The councils, which include the Wirral, Lancashire and the London borough of Kensington and Chelsea, are under pressure from growing numbers of parents who want their children to opt out of education at school before 16.

And colleges, which want to increase rolls, are proving increasingly willing to consider accepting teenagers on part-time and full-time courses while they are still within compulsory school age.

Education Otherwise, the home- learning association, reports a dramatic increase in interest among parents in sending children to college and knows of at least 250 under-16s currently being educated by choice in the further education sector. It has worked with some 20 councils which have agreed to pay the fees of children who requested places. Other LEAs have refused.

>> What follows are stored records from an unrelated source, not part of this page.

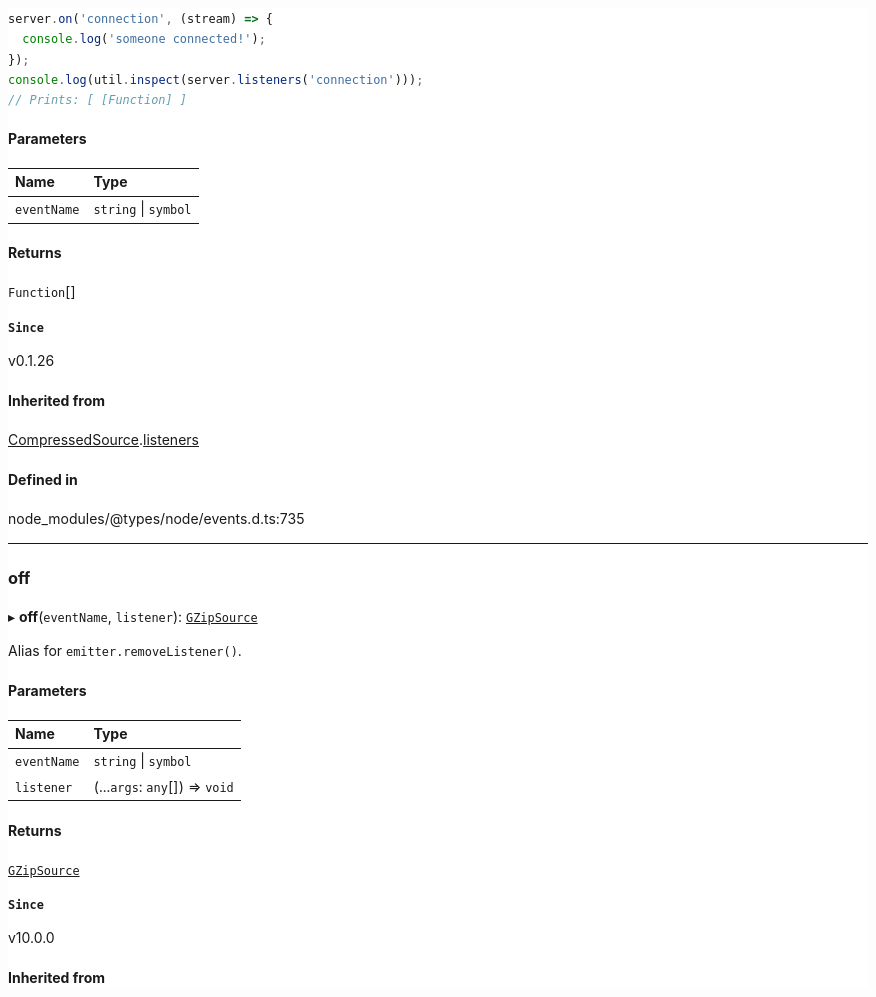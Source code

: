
 ```js
server.on('connection', (stream) => {
  console.log('someone connected!');
});
console.log(util.inspect(server.listeners('connection')));
// Prints: [ [Function] ]
```

#### Parameters

| Name | Type |
| :------ | :------ |
| `eventName` | `string` \| `symbol` |

#### Returns

`Function`[]

**`Since`**

v0.1.26

#### Inherited from

[CompressedSource](sourceDestination.CompressedSource.md).[listeners](sourceDestination.CompressedSource.md#listeners)

#### Defined in

node_modules/@types/node/events.d.ts:735

___

### off

▸ **off**(`eventName`, `listener`): [`GZipSource`](sourceDestination.GZipSource.md)

Alias for `emitter.removeListener()`.

#### Parameters

| Name | Type |
| :------ | :------ |
| `eventName` | `string` \| `symbol` |
| `listener` | (...`args`: `any`[]) => `void` |

#### Returns

[`GZipSource`](sourceDestination.GZipSource.md)

**`Since`**

v10.0.0

#### Inherited from
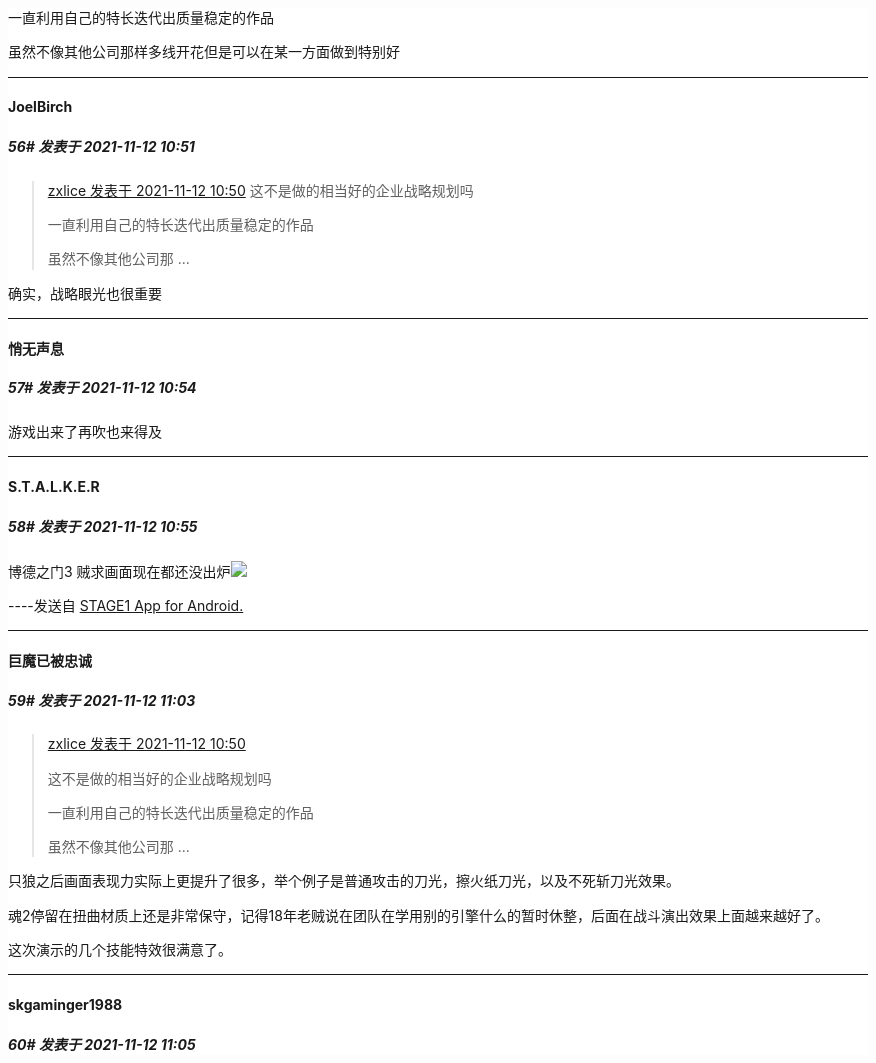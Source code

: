 一直利用自己的特长迭代出质量稳定的作品

虽然不像其他公司那样多线开花但是可以在某一方面做到特别好

*****

####  JoelBirch  
##### 56#       发表于 2021-11-12 10:51

<blockquote><a href="httphttps://bbs.saraba1st.com/2b/forum.php?mod=redirect&amp;goto=findpost&amp;pid=53514714&amp;ptid=2036329" target="_blank">zxlice 发表于 2021-11-12 10:50</a>
这不是做的相当好的企业战略规划吗

一直利用自己的特长迭代出质量稳定的作品

虽然不像其他公司那 ...</blockquote>
确实，战略眼光也很重要

*****

####  悄无声息  
##### 57#       发表于 2021-11-12 10:54

游戏出来了再吹也来得及

*****

####  S.T.A.L.K.E.R  
##### 58#       发表于 2021-11-12 10:55

博德之门3 贼求画面现在都还没出炉<img src="https://static.saraba1st.com/image/smiley/face2017/067.png" referrerpolicy="no-referrer">

----发送自 [STAGE1 App for Android.](http://stage1.5j4m.com/?1.37)

*****

####  巨魔已被忠诚  
##### 59#       发表于 2021-11-12 11:03

<blockquote><a href="httphttps://bbs.saraba1st.com/2b/forum.php?mod=redirect&amp;goto=findpost&amp;pid=53514714&amp;ptid=2036329" target="_blank">zxlice 发表于 2021-11-12 10:50</a>

这不是做的相当好的企业战略规划吗

一直利用自己的特长迭代出质量稳定的作品

虽然不像其他公司那 ...</blockquote>
只狼之后画面表现力实际上更提升了很多，举个例子是普通攻击的刀光，擦火纸刀光，以及不死斩刀光效果。

魂2停留在扭曲材质上还是非常保守，记得18年老贼说在团队在学用别的引擎什么的暂时休整，后面在战斗演出效果上面越来越好了。

这次演示的几个技能特效很满意了。

*****

####  skgaminger1988  
##### 60#       发表于 2021-11-12 11:05
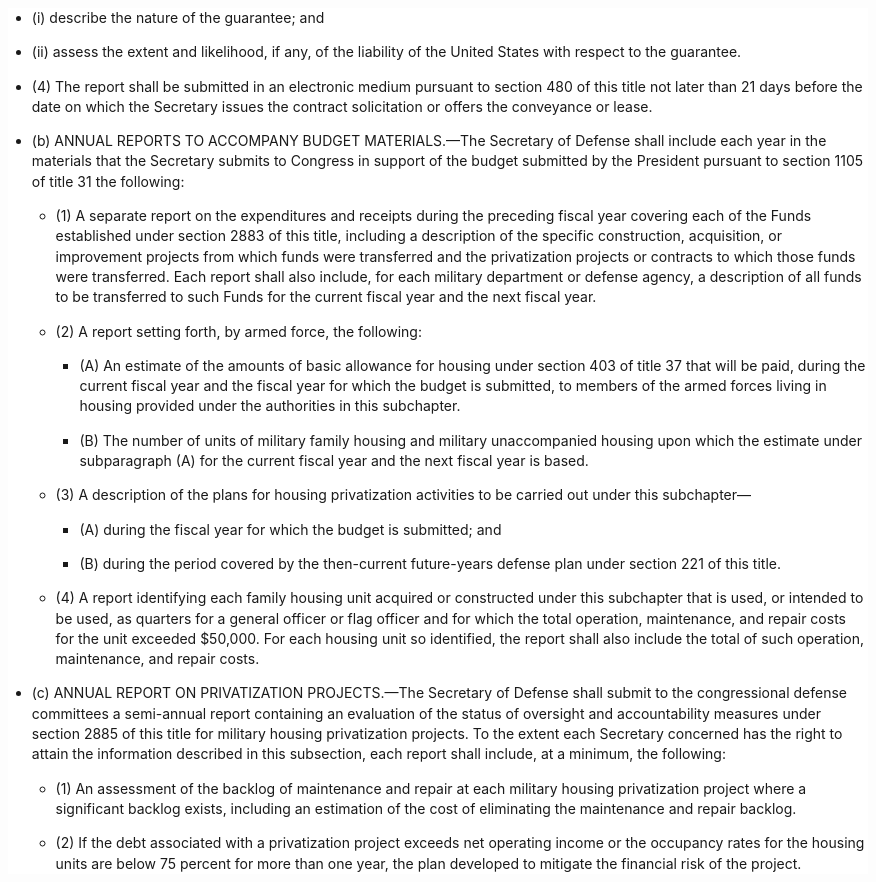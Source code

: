   * (i) describe the nature of the guarantee; and

  * (ii) assess the extent and likelihood, if any, of the liability of the United States with respect to the guarantee.


* (4) The report shall be submitted in an electronic medium pursuant to section 480 of this title not later than 21 days before the date on which the Secretary issues the contract solicitation or offers the conveyance or lease.

* (b) ANNUAL REPORTS TO ACCOMPANY BUDGET MATERIALS.—The Secretary of Defense shall include each year in the materials that the Secretary submits to Congress in support of the budget submitted by the President pursuant to section 1105 of title 31 the following:

  * (1) A separate report on the expenditures and receipts during the preceding fiscal year covering each of the Funds established under section 2883 of this title, including a description of the specific construction, acquisition, or improvement projects from which funds were transferred and the privatization projects or contracts to which those funds were transferred. Each report shall also include, for each military department or defense agency, a description of all funds to be transferred to such Funds for the current fiscal year and the next fiscal year.

  * (2) A report setting forth, by armed force, the following:

    * (A) An estimate of the amounts of basic allowance for housing under section 403 of title 37 that will be paid, during the current fiscal year and the fiscal year for which the budget is submitted, to members of the armed forces living in housing provided under the authorities in this subchapter.

    * (B) The number of units of military family housing and military unaccompanied housing upon which the estimate under subparagraph (A) for the current fiscal year and the next fiscal year is based.


  * (3) A description of the plans for housing privatization activities to be carried out under this subchapter—

    * (A) during the fiscal year for which the budget is submitted; and

    * (B) during the period covered by the then-current future-years defense plan under section 221 of this title.


  * (4) A report identifying each family housing unit acquired or constructed under this subchapter that is used, or intended to be used, as quarters for a general officer or flag officer and for which the total operation, maintenance, and repair costs for the unit exceeded $50,000. For each housing unit so identified, the report shall also include the total of such operation, maintenance, and repair costs.


* (c) ANNUAL REPORT ON PRIVATIZATION PROJECTS.—The Secretary of Defense shall submit to the congressional defense committees a semi-annual report containing an evaluation of the status of oversight and accountability measures under section 2885 of this title for military housing privatization projects. To the extent each Secretary concerned has the right to attain the information described in this subsection, each report shall include, at a minimum, the following:

  * (1) An assessment of the backlog of maintenance and repair at each military housing privatization project where a significant backlog exists, including an estimation of the cost of eliminating the maintenance and repair backlog.

  * (2) If the debt associated with a privatization project exceeds net operating income or the occupancy rates for the housing units are below 75 percent for more than one year, the plan developed to mitigate the financial risk of the project.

Local authority associations predict many councils will prove reluctant to fund the teenagers - whose fees are not paid for by the Further Education Funding Council while still within statutory school age - if the trend increases.

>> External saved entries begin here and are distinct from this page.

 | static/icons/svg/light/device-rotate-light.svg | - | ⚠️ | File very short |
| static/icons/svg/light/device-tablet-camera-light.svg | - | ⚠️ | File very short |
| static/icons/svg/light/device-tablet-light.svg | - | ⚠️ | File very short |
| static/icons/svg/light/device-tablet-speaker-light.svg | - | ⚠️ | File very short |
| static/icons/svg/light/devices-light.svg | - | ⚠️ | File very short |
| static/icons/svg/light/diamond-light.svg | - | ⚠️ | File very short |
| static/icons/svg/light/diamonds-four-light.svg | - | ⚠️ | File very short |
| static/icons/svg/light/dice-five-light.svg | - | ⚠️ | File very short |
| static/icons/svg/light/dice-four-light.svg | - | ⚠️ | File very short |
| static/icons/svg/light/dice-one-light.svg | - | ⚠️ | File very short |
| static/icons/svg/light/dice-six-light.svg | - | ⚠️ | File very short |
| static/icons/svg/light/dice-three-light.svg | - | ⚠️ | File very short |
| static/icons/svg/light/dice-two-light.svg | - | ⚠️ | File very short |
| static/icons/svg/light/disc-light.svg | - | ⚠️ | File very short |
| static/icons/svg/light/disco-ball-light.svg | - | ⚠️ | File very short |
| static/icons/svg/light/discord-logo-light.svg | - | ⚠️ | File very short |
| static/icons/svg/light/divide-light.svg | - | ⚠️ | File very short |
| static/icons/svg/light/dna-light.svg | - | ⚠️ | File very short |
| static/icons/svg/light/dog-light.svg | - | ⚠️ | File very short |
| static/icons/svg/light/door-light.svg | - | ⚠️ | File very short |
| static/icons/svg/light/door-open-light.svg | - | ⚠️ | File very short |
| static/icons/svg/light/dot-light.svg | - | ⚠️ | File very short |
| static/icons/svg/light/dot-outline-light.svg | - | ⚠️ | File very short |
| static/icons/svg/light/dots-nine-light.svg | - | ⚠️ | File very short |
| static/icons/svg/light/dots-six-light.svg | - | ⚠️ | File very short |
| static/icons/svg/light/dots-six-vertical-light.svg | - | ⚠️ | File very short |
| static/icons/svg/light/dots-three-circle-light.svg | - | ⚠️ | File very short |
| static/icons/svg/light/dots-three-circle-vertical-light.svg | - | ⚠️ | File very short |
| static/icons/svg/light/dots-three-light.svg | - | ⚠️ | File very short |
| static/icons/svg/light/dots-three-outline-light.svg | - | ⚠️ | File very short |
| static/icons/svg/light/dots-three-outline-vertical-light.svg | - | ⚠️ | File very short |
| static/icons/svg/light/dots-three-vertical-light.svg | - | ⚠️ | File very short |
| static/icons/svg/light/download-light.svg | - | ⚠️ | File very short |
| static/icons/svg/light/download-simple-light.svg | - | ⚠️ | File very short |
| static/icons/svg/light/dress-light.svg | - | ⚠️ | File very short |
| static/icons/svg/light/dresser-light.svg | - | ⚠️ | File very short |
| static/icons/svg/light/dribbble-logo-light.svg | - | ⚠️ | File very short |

The Association of County Councils reported anecdotal evidence of some colleges actively setting out to poach under-16s from schools. But it said financial pressures were likely to prevent many LEAs funding college fees, which would amount to paying twice since they are already obliged to provide school places.

Bryan Davies, Labour’s further and higher education spokesman, called for an investigation to gauge the numbers of under-16s actively choosing college. He questioned the implications of the development for the national curriculum if young people could opt out of it. “The whole national debate on what is taught in schools is in the best interests of these young people.”

For colleges, under-16s represent a possible new target for recruitment. Many already offer places to under-16s who have been excluded from school, usually using LEA cash. Where no LEA funding is available for self-referred children, some have passed on fees to parents.

David Whitbread of the ACC said cash rather than principle would be likely to prove the main obstacle to wide-scale education authority funding of college places. “Now that colleges are no longer under their control they can see what money they are paying out rather than feeling it is staying within the system.”